*Problem details*:
With the pictures excluded, repeat every entry exactly.

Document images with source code
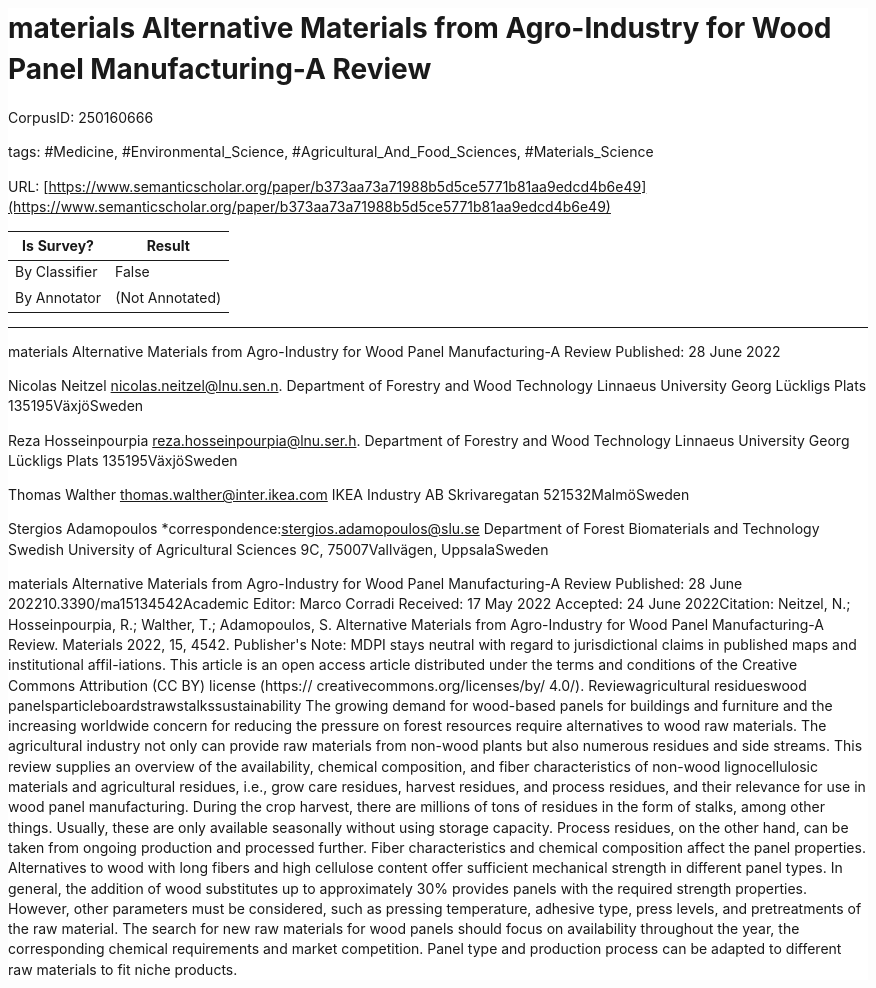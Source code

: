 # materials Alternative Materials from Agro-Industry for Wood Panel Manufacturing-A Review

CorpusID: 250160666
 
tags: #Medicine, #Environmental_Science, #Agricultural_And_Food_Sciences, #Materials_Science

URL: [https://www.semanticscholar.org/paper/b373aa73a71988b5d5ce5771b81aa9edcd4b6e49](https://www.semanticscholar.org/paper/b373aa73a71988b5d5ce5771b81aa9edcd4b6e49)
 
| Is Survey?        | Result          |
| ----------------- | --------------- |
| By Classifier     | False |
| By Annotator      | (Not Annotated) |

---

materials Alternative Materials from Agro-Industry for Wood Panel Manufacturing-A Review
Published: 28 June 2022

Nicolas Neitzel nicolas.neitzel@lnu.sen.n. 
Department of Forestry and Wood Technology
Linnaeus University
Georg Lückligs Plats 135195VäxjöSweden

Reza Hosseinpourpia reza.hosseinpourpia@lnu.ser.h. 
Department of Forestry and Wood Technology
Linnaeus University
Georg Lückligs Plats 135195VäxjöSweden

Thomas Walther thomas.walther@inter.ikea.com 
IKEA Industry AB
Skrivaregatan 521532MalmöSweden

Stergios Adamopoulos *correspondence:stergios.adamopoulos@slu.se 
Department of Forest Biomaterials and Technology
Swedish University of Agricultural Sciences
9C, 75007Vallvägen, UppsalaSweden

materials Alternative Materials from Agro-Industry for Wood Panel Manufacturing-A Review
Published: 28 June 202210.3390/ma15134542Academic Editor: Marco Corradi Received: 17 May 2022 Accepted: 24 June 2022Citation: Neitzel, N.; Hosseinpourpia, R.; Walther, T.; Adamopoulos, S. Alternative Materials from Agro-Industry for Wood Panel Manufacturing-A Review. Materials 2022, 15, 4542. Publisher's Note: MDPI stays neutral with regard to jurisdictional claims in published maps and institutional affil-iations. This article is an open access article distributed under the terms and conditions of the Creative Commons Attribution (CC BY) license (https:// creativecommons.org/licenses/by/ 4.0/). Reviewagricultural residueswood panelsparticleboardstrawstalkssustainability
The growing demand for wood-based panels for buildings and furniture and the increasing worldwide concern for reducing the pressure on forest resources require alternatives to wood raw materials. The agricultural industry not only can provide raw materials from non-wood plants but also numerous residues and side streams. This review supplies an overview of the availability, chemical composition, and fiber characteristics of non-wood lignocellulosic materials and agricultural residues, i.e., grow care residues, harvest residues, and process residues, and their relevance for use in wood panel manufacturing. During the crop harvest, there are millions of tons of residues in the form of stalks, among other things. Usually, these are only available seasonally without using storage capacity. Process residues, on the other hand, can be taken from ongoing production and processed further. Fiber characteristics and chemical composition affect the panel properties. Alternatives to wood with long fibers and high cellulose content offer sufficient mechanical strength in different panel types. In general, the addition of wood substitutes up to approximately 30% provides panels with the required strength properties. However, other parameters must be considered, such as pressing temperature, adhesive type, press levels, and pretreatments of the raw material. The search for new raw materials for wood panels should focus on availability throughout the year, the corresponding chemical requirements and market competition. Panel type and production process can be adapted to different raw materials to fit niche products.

*Solution to the problem*:
Source code

: # materials Alternative Materials from Agro-Industry for Wood Panel Manufacturing-A Review

CorpusID: 250160666
 
tags: #Medicine, #Environmental_Science, #Agricultural_And_Food_Sciences, #Materials_Science

URL: [https://www.semanticscholar.org/paper/b373aa73a71988b5d5ce5771b81aa9edcd4b6e49](https://www.semanticscholar.org/paper/b373aa73a71988b5d5ce5771b81aa9edcd4b6e49)
 
| Is Survey?        | Result          |
| ----------------- | --------------- |
| By Classifier     | False |
| By Annotator      | (Not Annotated) |

---

materials Alternative Materials from Agro-Industry for Wood Panel Manufacturing-A Review
Published: 28 June 2022

Nicolas Neitzel nicolas.neitzel@lnu.sen.n. 
Department of Forestry and Wood Technology
Linnaeus University
Georg Lückligs Plats 135195VäxjöSweden

Reza Hosseinpourpia reza.hosseinpourpia@lnu.ser.h. 
Department of Forestry and Wood Technology
Linnaeus University
Georg Lückligs Plats 135195VäxjöSweden

Thomas Walther thomas.walther@inter.ikea.com 
IKEA Industry AB
Skrivaregatan 521532MalmöSweden

Stergios Adamopoulos *correspondence:stergios.adamopoulos@slu.se 
Department of Forest Biomaterials and Technology
Swedish University of Agricultural Sciences
9C, 75007Vallvägen, UppsalaSweden

materials Alternative Materials from Agro-Industry for Wood Panel Manufacturing-A Review
Published: 28 June 202210.3390/ma15134542Academic Editor: Marco Corradi Received: 17 May 2022 Accepted: 24 June 2022Citation: Neitzel, N.; Hosseinpourpia, R.; Walther, T.; Adamopoulos, S. Alternative Materials from Agro-Industry for Wood Panel Manufacturing-A Review. Materials 2022, 15, 4542. Publisher's Note: MDPI stays neutral with regard to jurisdictional claims in published maps and institutional affil-iations. This article is an open access article distributed under the terms and conditions of the Creative Commons Attribution (CC BY) license (https:// creativecommons.org/licenses/by/ 4.0/). Reviewagricultural residueswood panelsparticleboardstrawstalkssustainability
The growing demand for wood-based panels for buildings and furniture and the increasing worldwide concern for reducing the pressure on forest resources require alternatives to wood raw materials. The agricultural industry not only can provide raw materials from non-wood plants but also numerous residues and side streams. This review supplies an overview of the availability, chemical composition, and fiber characteristics of non-wood lignocellulosic materials and agricultural residues, i.e., grow care residues, harvest residues, and process residues, and their relevance for use in wood panel manufacturing. During the crop harvest, there are millions of tons of residues in the form of stalks, among other things. Usually, these are only available seasonally without using storage capacity. Process residues, on the other hand, can be taken from ongoing production and processed further. Fiber characteristics and chemical composition affect the panel properties. Alternatives to wood with long fibers and high cellulose content offer sufficient mechanical strength in different panel types. In general, the addition of wood substitutes up to approximately 30% provides panels with the required strength properties. However, other parameters must be considered, such as pressing temperature, adhesive type, press levels, and pretreatments of the raw material. The search for new raw materials for wood panels should focus on availability throughout the year, the corresponding chemical requirements and market competition. Panel type and production process can be adapted to different raw materials to fit niche products.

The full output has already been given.